Dnf tat wie ihm befohlen und ackerte um die gewünschten Pakete zu installieren. Nach 20 Minuten, war das Werk getan und der Admin beauftragte den Server sich neu zu starten. Er tat wie befohlen.

Nach dem Reboot, ist vor dem nächsten Reboot

In freudiger Erwartung, loggte sich der Admin wieder auf seinen Server ein. Tomcat lief, Cron lief, die Datenbank… lief.. und so startete der Admin die Post-Reboot Prozeduren, um die neue MariaDB Version zu initialisieren, das PHP zu setupen, die Chroot zu füllen und sich seinem eigentlichen Ziel, dem DNS Server zu widmen.

Nach einiger Zeit sagte sein treuer Freund pstree erstaunt zu Ihm : „Aber oh Herr, siehe. Der PowerDNS will nicht antworten, obwohl er läuft.“ Der Admin war geneigt an einen kleinen Post-Upgrade Bug zu glauben und startete den PowerDNS neu. Aber auch das zeigte keine Wirkung. Der Prozess blieb stumm.
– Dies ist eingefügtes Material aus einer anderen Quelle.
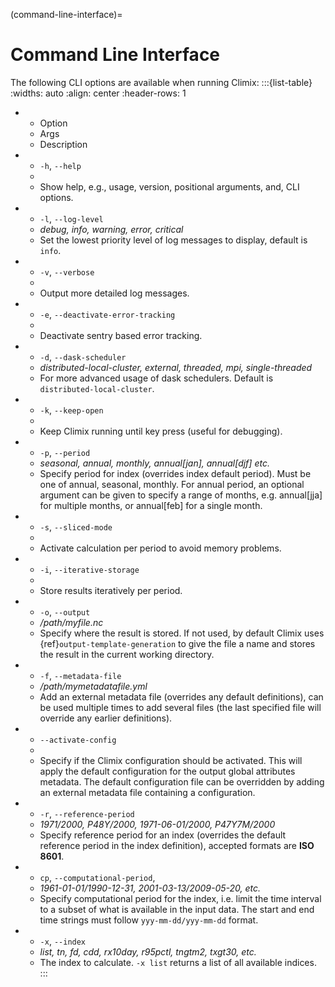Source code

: (command-line-interface)=
# Command Line Interface
The following CLI options are available when running Climix:
:::{list-table}
:widths: auto
:align: center
:header-rows: 1

*   - Option
    - Args
    - Description
*   - `-h`, `--help`
    -
    - Show help, e.g., usage, version, positional arguments, and, CLI options.
*   - `-l`, `--log-level`
    - _debug, info, warning, error, critical_
    - Set the lowest priority level of log messages to display, default is `info`.
*   - `-v`, `--verbose`
    -
    - Output more detailed log messages.
*   - `-e`, `--deactivate-error-tracking`
    -
    - Deactivate sentry based error tracking.
*   - `-d`, `--dask-scheduler`
    - _distributed-local-cluster, external, threaded, mpi, single-threaded_
    - For more advanced usage of dask schedulers. Default is `distributed-local-cluster`.
*   - `-k`, `--keep-open`
    -
    - Keep Climix running until key press (useful for debugging).
*   - `-p`, `--period`
    - _seasonal, annual, monthly, annual[jan], annual[djf] etc._
    - Specify period for index (overrides index default period). Must be one of annual, seasonal, monthly. For annual period, an optional argument can be given to specify a range of months, e.g. annual[jja] for multiple months, or annual[feb] for a single month.
*   - `-s`, `--sliced-mode`
    -
    - Activate calculation per period to avoid memory problems.
*   - `-i`, `--iterative-storage`
    -
    - Store results iteratively per period.
*   - `-o`, `--output`
    - _/path/myfile.nc_
    - Specify where the result is stored. If not used, by default Climix uses {ref}`output-template-generation` to give the file a name and stores the result in the current working directory.
*   - `-f`, `--metadata-file`
    - _/path/mymetadatafile.yml_
    - Add an external metadata file (overrides any default definitions), can be used multiple times to add several files (the last specified file will override any earlier definitions).
*   - `--activate-config`
    -
    -  Specify if the Climix configuration should be activated. This will apply the default configuration for the output global attributes metadata. The default configuration file can be overridden by adding an external metadata file containing a configuration.
*   - `-r`, `--reference-period`
    - _1971/2000, P48Y/2000, 1971-06-01/2000, P47Y7M/2000_
    - Specify reference period for an index (overrides the default reference period in the index definition), accepted formats are **ISO 8601**.
*   - `cp`, `--computational-period`,
    - _1961-01-01/1990-12-31, 2001-03-13/2009-05-20, etc._
    - Specify computational period for the index, i.e. limit the time interval to a subset of what is available in the input data. The start and end time strings must follow `yyy-mm-dd/yyy-mm-dd` format.
*   - `-x`, `--index`
    - _list, tn, fd, cdd, rx10day, r95pctl, tngtm2, txgt30, etc._
    - The index to calculate. `-x list` returns a list of all available indices.
:::

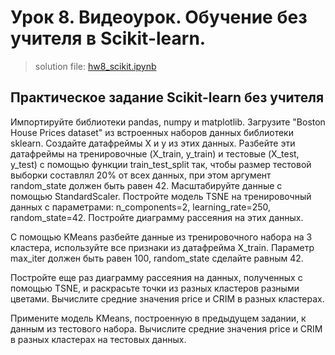 # Урок 8. Видеоурок. Обучение без учителя в Scikit-learn.

> solution file: [hw8_scikit.ipynb](hw8_scikit.ipynb)

## Практическое задание Scikit-learn без учителя
Импортируйте библиотеки pandas, numpy и matplotlib.
Загрузите "Boston House Prices dataset" из встроенных наборов данных библиотеки sklearn. Создайте датафреймы X и y из этих данных.
Разбейте эти датафреймы на тренировочные (X_train, y_train) и тестовые (X_test, y_test) с помощью функции train_test_split так, чтобы размер тестовой выборки составлял 20% от всех данных, при этом аргумент random_state должен быть равен 42.
Масштабируйте данные с помощью StandardScaler.
Постройте модель TSNE на тренировочный данных с параметрами: n_components=2, learning_rate=250, random_state=42.
Постройте диаграмму рассеяния на этих данных.

С помощью KMeans разбейте данные из тренировочного набора на 3 кластера, используйте все признаки из датафрейма X_train.
Параметр max_iter должен быть равен 100, random_state сделайте равным 42.

Постройте еще раз диаграмму рассеяния на данных, полученных с помощью TSNE, и раскрасьте точки из разных кластеров разными цветами.
Вычислите средние значения price и CRIM в разных кластерах.

Примените модель KMeans, построенную в предыдущем задании, к данным из тестового набора. Вычислите средние значения price и CRIM в разных кластерах на тестовых данных.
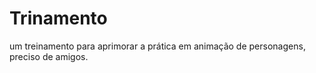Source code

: # Trinamento
um treinamento para aprimorar a prática em animação de personagens, preciso de amigos.

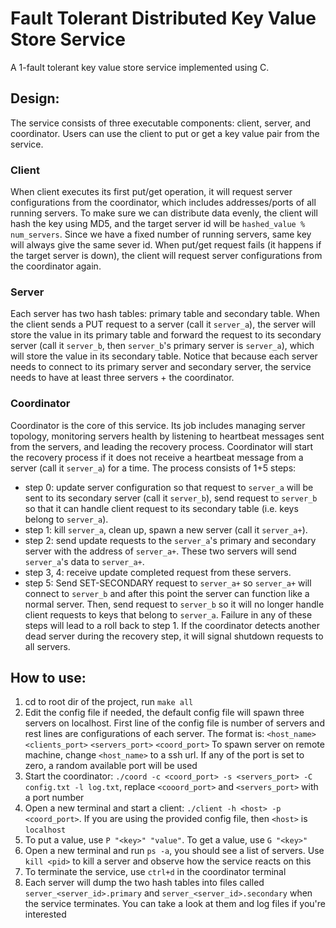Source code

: # Fault Tolerant Distributed Key Value Store Service

A 1-fault tolerant key value store service implemented using C.
## Design:
The service consists of three executable components: client, server, and coordinator. Users can use the client to put or get a key value pair from the service.
### Client
When client executes its first put/get operation, it will request server configurations from the coordinator, which includes addresses/ports of all running servers. To make sure we can distribute data evenly, the client will hash the key using MD5, and the target server id will be `hashed_value % num_servers`. Since we have a fixed number of running servers, same key will always give the same sever id. When put/get request fails (it happens if the target server is down), the client will request server configurations from the coordinator again.
### Server
Each server has two hash tables: primary table and secondary table. When the client sends a PUT request to a server (call it `server_a`), the server will store the value in its primary table and forward the request to its secondary server (call it `server_b`, then `server_b`'s primary server is `server_a`), which will store the value in its secondary table. Notice that because each server needs to connect to its primary server and secondary server, the service needs to have at least three servers + the coordinator.

### Coordinator
Coordinator is the core of this service. Its job includes managing server topology, monitoring servers health by listening to heartbeat messages sent from the servers, and leading the recovery process. Coordinator will start the recovery process if it does not receive a heartbeat message from a server (call it `server_a`) for a time.  The process consists of 1+5 steps:
* step 0: update server configuration so that request to `server_a` will be sent to its secondary server (call it `server_b`), send request to `server_b` so that it can handle client request to its secondary table (i.e. keys belong to `server_a`).
* step 1: kill `server_a`, clean up, spawn a new server (call it `server_a+`).
* step 2: send update requests to the `server_a`'s primary and secondary server with the address of `server_a+`. These two servers will send `server_a`'s data to `server_a+`.
* step 3, 4: receive update completed request from these servers.
* step 5: Send SET-SECONDARY request to `server_a+` so `server_a+` will connect to `server_b` and after this point the server can function like a normal server. Then, send  request to `server_b` so it will no longer handle client requests to keys that belong to `server_a`. Failure in any of these steps will lead to a roll back to step 1. If the coordinator detects another dead server during the recovery step, it will
  signal shutdown requests to all servers.

## How to use:
1. cd to root dir of the project, run `make all`
2. Edit the config file if needed, the default config file will spawn three servers on localhost. First line of the config file is number of servers and rest lines are configurations of each server. The format is: `<host_name>` `<clients_port>` `<servers_port>` `<coord_port>`  To spawn server on remote machine, change `<host_name>` to a ssh url. If any of the port is set to zero, a random available port will be used
3. Start the coordinator: `./coord -c <coord_port> -s <servers_port> -C config.txt -l log.txt`, replace `<cooord_port>` and `<servers_port>` with a port number
4. Open a new terminal and start a client: `./client -h <host> -p <coord_port>`. If you are using the provided config file, then `<host>` is `localhost`
5. To put a value, use `P "<key>" "value"`. To get a value, use `G "<key>"`
6. Open a new terminal and run `ps -a`, you should see a list of servers. Use `kill <pid>` to kill a server and observe how the service reacts on this
7. To terminate the service, use `ctrl+d` in the coordinator terminal
8. Each server will dump the two hash tables into files called `server_<server_id>.primary` and `server_<server_id>.secondary` when the service terminates. You can take a look at them and log files if you're interested

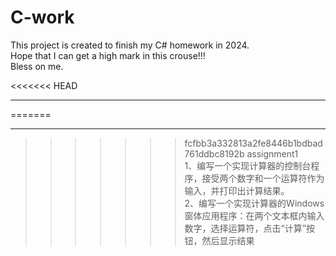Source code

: # C-work
This project is created to finish my C# homework in 2024.  
Hope that I can get a high mark in this crouse!!!  
Bless on me.  

<<<<<<< HEAD
*****************************************************************  
=======
*****************************************************************
>>>>>>> fcfbb3a332813a2fe8446b1bdbad761ddbc8192b
assignment1  
1、编写一个实现计算器的控制台程序，接受两个数字和一个运算符作为输入，并打印出计算结果。  
2、编写一个实现计算器的Windows窗体应用程序：在两个文本框内输入数字，选择运算符，点击“计算”按钮，然后显示结果  
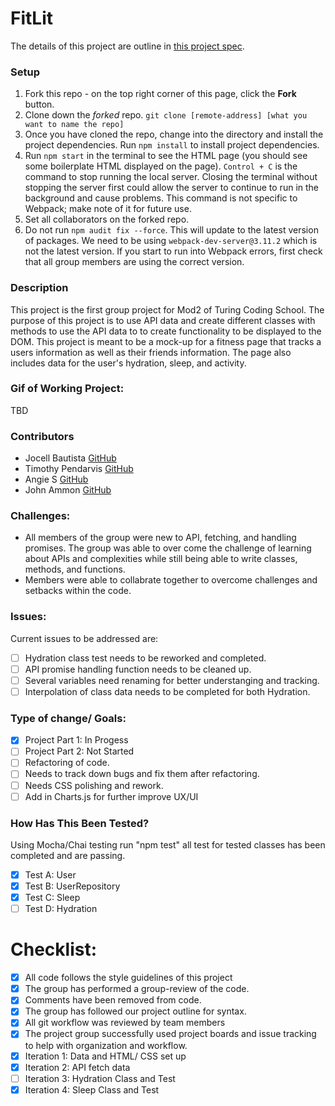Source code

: # FitLit

The details of this project are outline in [this project spec](http://frontend.turing.io/projects/fitlit.html).

### Setup
1. Fork this repo - on the top right corner of this page, click the **Fork** button.
1. Clone down the _forked_ repo. `git clone [remote-address] [what you want to name the repo]`
1. Once you have cloned the repo, change into the directory and install the project dependencies. Run `npm install` to install project dependencies.
1. Run `npm start` in the terminal to see the HTML page (you should see some boilerplate HTML displayed on the page).  `Control + C` is the command to stop running the local server.  Closing the terminal without stopping the server first could allow the server to continue to run in the background and cause problems. This command is not specific to Webpack; make note of it for future use.   
1. Set all collaborators on the forked repo.  
1. Do not run `npm audit fix --force`.  This will update to the latest version of packages.  We need to be using `webpack-dev-server@3.11.2` which is not the latest version.  If you start to run into Webpack errors, first check that all group members are using the correct version.  

### Description
This project is the first group project for Mod2 of Turing Coding School. The purpose of this project is to use API data and create different classes with methods to use the API data to to create functionality to be displayed to the DOM. This project is meant to be a mock-up for a fitness page that tracks a users information as well as their friends information. The page also includes data for the user's hydration, sleep, and activity.

### Gif of Working Project:

TBD

### Contributors
- Jocell Bautista [GitHub](https://github.com/baut-jc)
- Timothy Pendarvis [GitHub](https://github.com/Trpendarvis)
- Angie S [GitHub](https://github.com/arstaffieri)
- John Ammon [GitHub](https://github.com/Mortis78)

### Challenges:
- All members of the group were new to API, fetching, and handling promises. The group was able to over come the challenge of learning about APIs and complexities while still being able to write classes, methods, and functions.
- Members were able to collabrate together to overcome challenges and setbacks within the code.  

### Issues: 
Current issues to be addressed are:
- [ ] Hydration class test needs to be reworked and completed.
- [ ] API promise handling function needs to be cleaned up.
- [ ] Several variables need renaming for better understanging and tracking.
- [ ] Interpolation of class data needs to be completed for both Hydration.

### Type of change/ Goals:
- [X] Project Part 1: In Progess
- [ ] Project Part 2: Not Started
- [ ] Refactoring of code. 
- [ ] Needs to track down bugs and fix them after refactoring.
- [ ] Needs CSS polishing and rework.
- [ ] Add in Charts.js for further improve UX/UI

### How Has This Been Tested?
Using Mocha/Chai testing run "npm test" all test for tested classes has been completed and are passing.

- [X] Test A: User
- [X] Test B: UserRepository
- [X] Test C: Sleep
- [ ] Test D: Hydration

# Checklist:
- [X] All code follows the style guidelines of this project
- [X] The group has performed a group-review of the code.
- [X] Comments have been removed from code.
- [X] The group has followed our project outline for syntax.
- [X] All git workflow was reviewed by team members
- [X] The project group successfully used project boards and issue tracking to 
      help with organization and workflow.
- [X] Iteration 1: Data and HTML/ CSS set up
- [X] Iteration 2: API fetch data
- [ ] Iteration 3: Hydration Class and Test
- [X] Iteration 4: Sleep Class and Test
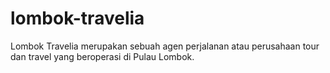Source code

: # lombok-travelia
Lombok Travelia merupakan sebuah agen perjalanan atau perusahaan tour dan travel yang beroperasi di Pulau Lombok.
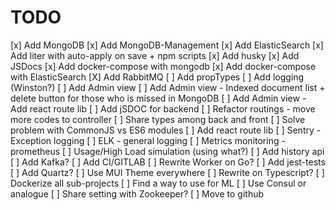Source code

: # TODO

[x] Add MongoDB
[x] Add MongoDB-Management
[x] Add ElasticSearch
[x] Add liter with auto-apply on save + npm scripts
[x] Add husky
[x] Add JSDocs
[x] Add docker-compose with mongodb
[x] Add docker-compose with ElasticSearch
[X] Add RabbitMQ
[ ] Add propTypes
[ ] Add logging (Winston?)
[ ] Add Admin view
    [ ] Add Admin view - Indexed document list + delete button for those who is missed in MongoDB
    [ ] Add Admin view - Add react route lib
[ ] Add jSDOC for backend
[ ] Refactor routings - move more codes to controller
[ ] Share types among back and front
    [ ] Solve problem with CommonJS vs ES6 modules
[ ] Add react route lib
[ ] Sentry - Exception logging
[ ] ELK - general logging
[ ] Metrics monitoring - prometheus
[ ] Usage/High Load simulation (using what?)
[ ] Add history api
[ ] Add Kafka?
[ ] Add CI/GITLAB
[ ] Rewrite Worker on Go?
[ ] Add jest-tests
[ ] Add Quartz?
[ ] Use MUI Theme everywhere
[ ] Rewrite on Typescript?
[ ] Dockerize all sub-projects
[ ] Find a way to use for ML
[ ] Use Consul or analogue
[ ] Share setting with Zookeeper?
[ ] Move to github
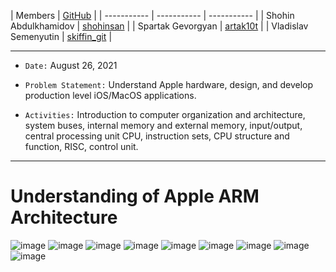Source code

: | Members | [GitHub](https://github.com/shohinsan/sjsu_cs_151) |
| ----------- | ----------- | ----------- |
| Shohin Abdulkhamidov | [shohinsan](https://github.com/shohinsan) |
| Spartak Gevorgyan | [artak10t](https://github.com/artak10t) | 
| Vladislav Semenyutin | [skiffin_git](https://github.com/skiffin-git) |

---

- `Date:` August 26, 2021

- `Problem Statement:` Understand Apple hardware, design, and develop production level iOS/MacOS applications.

- `Activities:` Introduction to computer organization and architecture, system buses, internal memory and external memory, input/output, central processing unit CPU, instruction sets, CPU structure and function, RISC, control unit.

---

# Understanding of Apple ARM Architecture 

![image](https://user-images.githubusercontent.com/22685770/145930250-df1387c2-6356-464d-8bb2-31de9f366fa1.png)
![image](https://user-images.githubusercontent.com/22685770/145930260-cc896c8e-94b8-49a4-9971-eeacebb1377f.png)
![image](https://user-images.githubusercontent.com/22685770/145930266-137b061c-6746-4f2c-8532-9dd8d9a12d25.png)
![image](https://user-images.githubusercontent.com/22685770/145930274-4ebcfddc-243c-42b2-905b-1d7959b8864a.png)
![image](https://user-images.githubusercontent.com/22685770/145930283-4013fff2-522a-4d18-8928-334e87970f79.png)
![image](https://user-images.githubusercontent.com/22685770/145930319-4e465da4-507b-4512-a1e1-7162f16cd00a.png)
![image](https://user-images.githubusercontent.com/22685770/145930331-fd9bc58d-ff2e-4ade-ba0f-a3f99f9a524c.png)
![image](https://user-images.githubusercontent.com/22685770/145930341-06f77df3-5b0f-4ab1-830c-8013179e831a.png)
![image](https://user-images.githubusercontent.com/22685770/145930347-da77ba8d-93df-4e14-bbc9-96cd8cd7b9c4.png)
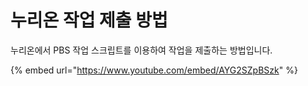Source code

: # 누리온 작업 제출 방법

누리온에서 PBS 작업 스크립트를 이용하여 작업을 제출하는 방법입니다.

{% embed url="https://www.youtube.com/embed/AYG2SZpBSzk" %}
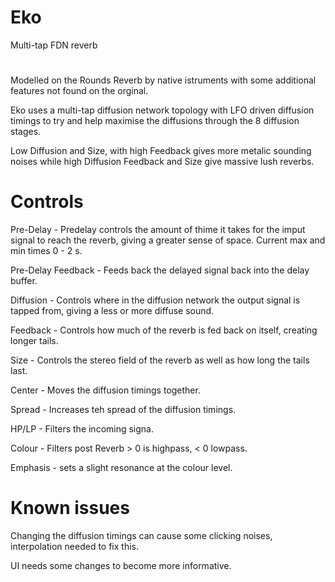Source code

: # Eko
Multi-tap FDN reverb 
#
Modelled on the Rounds Reverb by native istruments with some additional features not found on the orginal. 

Eko uses a multi-tap diffusion network topology with LFO driven diffusion timings to try and help maximise the diffusions through the 8 diffusion stages.

Low Diffusion and Size, with high Feedback gives more metalic sounding noises while high Diffusion Feedback and Size give massive lush reverbs. 


# Controls
Pre-Delay - Predelay controls the amount of thime it takes for the imput signal to reach the reverb, giving a greater sense of space. Current max and min times 0 - 2 s.

Pre-Delay Feedback - Feeds back the delayed signal back into the delay buffer. 

Diffusion - Controls where in the diffusion network the output signal is tapped from, giving a less or more diffuse sound. 

Feedback - Controls how much of the reverb is fed back on itself, creating longer tails.

Size - Controls the stereo field of the reverb as well as how long the tails last. 

Center - Moves the diffusion timings together.

Spread - Increases teh spread of the diffusion timings. 

HP/LP - Filters the incoming signa. 

Colour - Filters post Reverb  > 0 is highpass, < 0 lowpass.

Emphasis - sets a slight resonance at the colour level. 

# Known issues

Changing the diffusion timings can cause some clicking noises, interpolation needed to fix this.

UI needs some changes to become more informative.

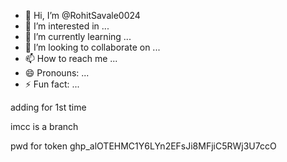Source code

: - 👋 Hi, I’m @RohitSavale0024
- 👀 I’m interested in ...
- 🌱 I’m currently learning ...
- 💞️ I’m looking to collaborate on ...
- 📫 How to reach me ...
- 😄 Pronouns: ...
- ⚡ Fun fact: ...

adding for 1st time

imcc is a branch 

<!---
RohitSavale0024/RohitSavale0024 is a ✨ special ✨ repository because its `README.md` (this file) appears on your GitHub profile.
You can click the Preview link to take a look at your changes.
--->

pwd for token
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
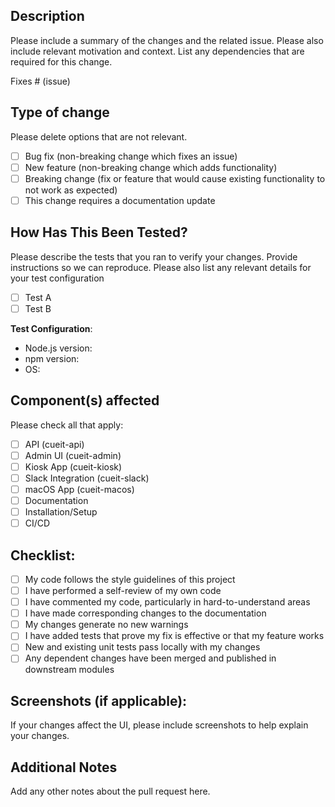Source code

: ## Description

Please include a summary of the changes and the related issue. Please also include relevant motivation and context. List any dependencies that are required for this change.

Fixes # (issue)

## Type of change

Please delete options that are not relevant.

- [ ] Bug fix (non-breaking change which fixes an issue)
- [ ] New feature (non-breaking change which adds functionality)
- [ ] Breaking change (fix or feature that would cause existing functionality to not work as expected)
- [ ] This change requires a documentation update

## How Has This Been Tested?

Please describe the tests that you ran to verify your changes. Provide instructions so we can reproduce. Please also list any relevant details for your test configuration

- [ ] Test A
- [ ] Test B

**Test Configuration**:
* Node.js version:
* npm version:
* OS:

## Component(s) affected

Please check all that apply:

- [ ] API (cueit-api)
- [ ] Admin UI (cueit-admin)
- [ ] Kiosk App (cueit-kiosk)
- [ ] Slack Integration (cueit-slack)
- [ ] macOS App (cueit-macos)
- [ ] Documentation
- [ ] Installation/Setup
- [ ] CI/CD

## Checklist:

- [ ] My code follows the style guidelines of this project
- [ ] I have performed a self-review of my own code
- [ ] I have commented my code, particularly in hard-to-understand areas
- [ ] I have made corresponding changes to the documentation
- [ ] My changes generate no new warnings
- [ ] I have added tests that prove my fix is effective or that my feature works
- [ ] New and existing unit tests pass locally with my changes
- [ ] Any dependent changes have been merged and published in downstream modules

## Screenshots (if applicable):

If your changes affect the UI, please include screenshots to help explain your changes.

## Additional Notes

Add any other notes about the pull request here.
Wieder war es pstree, das aufgeregt zu ihm rief:  „Meister, Mariadb läuft gar nicht, wie soll PowerDNS da antworten?“

Und so befahl der Admin dem SystemD MariaDB neu zu starten. Er tat wie ihm geheißen, kehrte aber nicht von seinem Auftrage zurück. Auch nach 5 Minuten, blieb der SystemD auf dem Wege der Arbeit verschollen. Unruhe machte sich beim Admin breit. Wieso kam SystemD nicht von seinem Job zurück? Was konnte ihm nur passiert sein?

Auf der Suche nach dem Timeout

Also fragt der Admin den journald, was denn dem Systemd zugestoßen sein könnte. Aber der journald wußte es nicht. Ihn hatte keiner einen Fehler gemeldet. Unterdessen meldete sich pstree und sagte: „Herr, so freue Dich. MariaDB ist wieder da. Und PowerDNS antwortet auch wieder! “ . Der Admin schaute auf den Monitor und brummte ein „Hmmmm“ vor sich hin, als der Job endlich zurück kam. Aber was war das ? Weder MariaDB noch PowerDNS funktionierten noch.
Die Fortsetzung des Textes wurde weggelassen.